→ **Provided data**

##############################

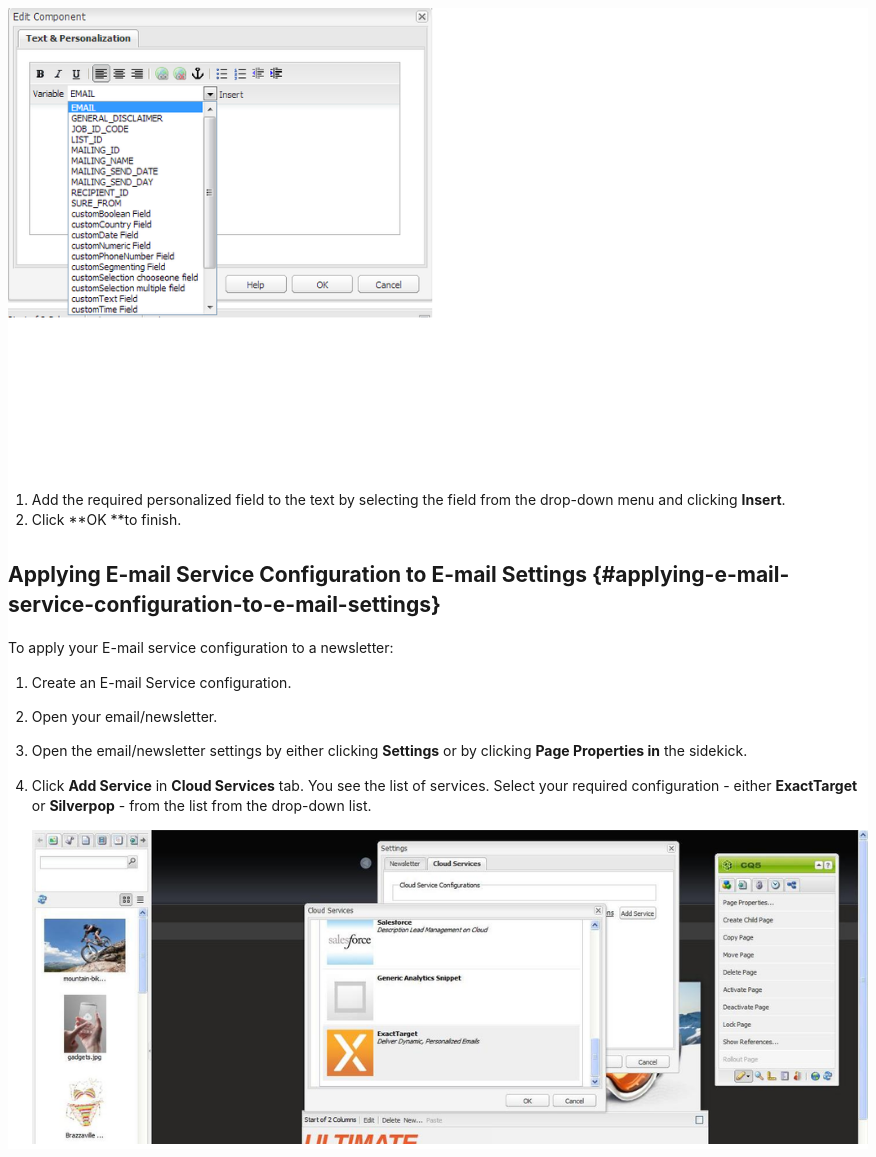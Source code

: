    ![](assets/chlimage_1-110.png)

1. Add the required personalized field to the text by selecting the field from the drop-down menu and clicking **Insert**.
1. Click **OK **to finish.

## Applying E-mail Service Configuration to E-mail Settings {#applying-e-mail-service-configuration-to-e-mail-settings}

To apply your E-mail service configuration to a newsletter:

1. Create an E-mail Service configuration. 
1. Open your email/newsletter.
1. Open the email/newsletter settings by either clicking **Settings** or by clicking **Page Properties in** the sidekick. 
1. Click **Add Service** in **Cloud Services** tab. You see the list of services. Select your required configuration - either **ExactTarget** or **Silverpop** - from the list from the drop-down list.

   ![](assets/chlimage_1-5.jpeg)
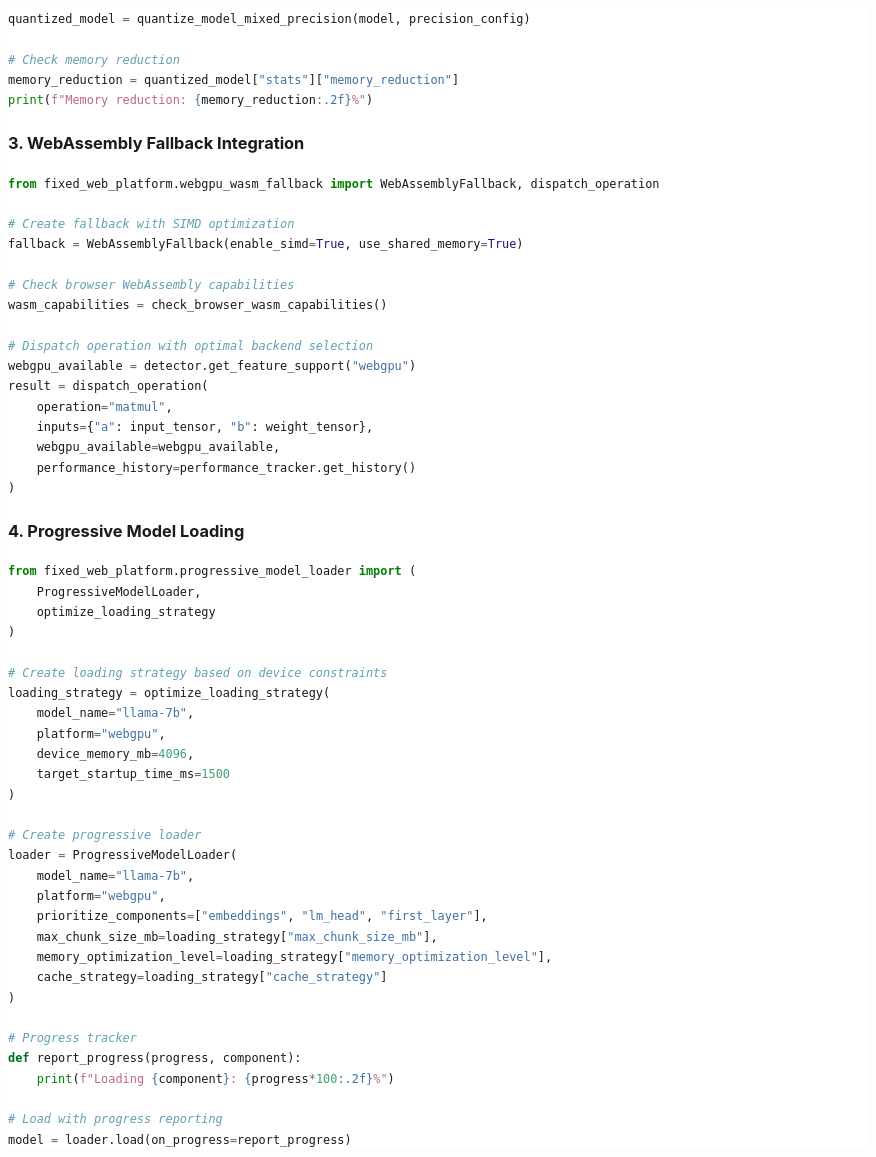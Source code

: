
 ```python
quantized_model = quantize_model_mixed_precision(model, precision_config)

# Check memory reduction
memory_reduction = quantized_model["stats"]["memory_reduction"]
print(f"Memory reduction: {memory_reduction:.2f}%")
```

### 3. WebAssembly Fallback Integration

```python
from fixed_web_platform.webgpu_wasm_fallback import WebAssemblyFallback, dispatch_operation

# Create fallback with SIMD optimization
fallback = WebAssemblyFallback(enable_simd=True, use_shared_memory=True)

# Check browser WebAssembly capabilities
wasm_capabilities = check_browser_wasm_capabilities()

# Dispatch operation with optimal backend selection
webgpu_available = detector.get_feature_support("webgpu")
result = dispatch_operation(
    operation="matmul",
    inputs={"a": input_tensor, "b": weight_tensor}, 
    webgpu_available=webgpu_available,
    performance_history=performance_tracker.get_history()
)
```

### 4. Progressive Model Loading

```python
from fixed_web_platform.progressive_model_loader import (
    ProgressiveModelLoader,
    optimize_loading_strategy
)

# Create loading strategy based on device constraints
loading_strategy = optimize_loading_strategy(
    model_name="llama-7b",
    platform="webgpu",
    device_memory_mb=4096,
    target_startup_time_ms=1500
)

# Create progressive loader
loader = ProgressiveModelLoader(
    model_name="llama-7b",
    platform="webgpu",
    prioritize_components=["embeddings", "lm_head", "first_layer"],
    max_chunk_size_mb=loading_strategy["max_chunk_size_mb"],
    memory_optimization_level=loading_strategy["memory_optimization_level"],
    cache_strategy=loading_strategy["cache_strategy"]
)

# Progress tracker
def report_progress(progress, component):
    print(f"Loading {component}: {progress*100:.2f}%")

# Load with progress reporting
model = loader.load(on_progress=report_progress)
```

##############################

→ **What you should do**
Among the lines of the data, which ones contain the word "settings"? Show them.

→ **Solution to the exercise**
## Applying E-mail Service Configuration to E-mail Settings {#applying-e-mail-service-configuration-to-e-mail-settings}
1. Open the email/newsletter settings by either clicking **Settings** or by clicking **Page Properties in** the sidekick. 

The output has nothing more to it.